Publié le 19 février 2026 à 12h00. Dix ans après sa condamnation pour possession d’images pédopornographiques, l’affaire d’Éanna McKenna, autrefois figure respectée de sa communauté, resurgit, rappelant la gravité de ses actes et les conséquences pour les victimes.
Il y a une décennie, Éanna McKenna, organiste, chef de chœur et enseignante de musique, pilier apparent de la vie locale, a été reconnu coupable et emprisonné pour avoir conservé une collection « horrible et méprisable » de matériel pédopornographique. Les images mettaient en scène des enfants âgés de seulement un an à 15 ans.
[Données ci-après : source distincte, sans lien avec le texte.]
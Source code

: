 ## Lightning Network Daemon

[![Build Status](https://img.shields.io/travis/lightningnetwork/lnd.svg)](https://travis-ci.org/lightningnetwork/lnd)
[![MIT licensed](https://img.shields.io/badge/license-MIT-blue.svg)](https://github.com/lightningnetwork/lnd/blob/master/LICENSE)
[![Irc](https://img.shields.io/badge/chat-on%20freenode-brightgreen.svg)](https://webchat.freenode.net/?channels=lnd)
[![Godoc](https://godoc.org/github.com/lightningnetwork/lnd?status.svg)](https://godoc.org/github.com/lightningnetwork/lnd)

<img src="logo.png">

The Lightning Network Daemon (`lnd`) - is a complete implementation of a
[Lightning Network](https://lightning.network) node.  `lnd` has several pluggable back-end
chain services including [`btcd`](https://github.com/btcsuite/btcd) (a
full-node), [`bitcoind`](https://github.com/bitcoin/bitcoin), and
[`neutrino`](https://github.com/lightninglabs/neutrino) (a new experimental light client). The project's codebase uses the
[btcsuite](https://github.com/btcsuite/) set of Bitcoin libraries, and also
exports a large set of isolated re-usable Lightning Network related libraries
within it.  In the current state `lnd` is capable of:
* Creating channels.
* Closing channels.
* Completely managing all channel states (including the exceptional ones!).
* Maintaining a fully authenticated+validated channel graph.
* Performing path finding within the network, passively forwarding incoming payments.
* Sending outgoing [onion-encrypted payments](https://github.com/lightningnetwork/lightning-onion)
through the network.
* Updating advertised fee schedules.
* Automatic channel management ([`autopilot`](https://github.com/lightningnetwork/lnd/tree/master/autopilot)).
Lors du procès, le juge Barry Hickson avait exprimé son horreur face au contenu découvert sur l’ordinateur et le disque dur de McKenna. L’homme de Wexford avait alors plaidé coupable et déclaré suivre une thérapie de groupe qui, selon lui, avait eu un « énorme impact positif » sur son développement personnel, regrettant de ne pas avoir entrepris cette démarche plus tôt.
L’affaire avait suscité une vive émotion dans la communauté, où McKenna était connu pour son engagement dans la musique et l’éducation. Sa condamnation avait mis en lumière la dissimulation possible de comportements criminels derrière une façade de respectabilité.
La photo accompagnant l’article montre Éanna McKenna aux côtés de Noel Savage et Harry Daly, deux autres individus reconnus coupables de viol d’enfants, lors de l’inauguration du Chaya Thai Massage à Tullow, dans le comté de Carlow. Cette image souligne les liens potentiels entre les différents protagonistes de ces affaires.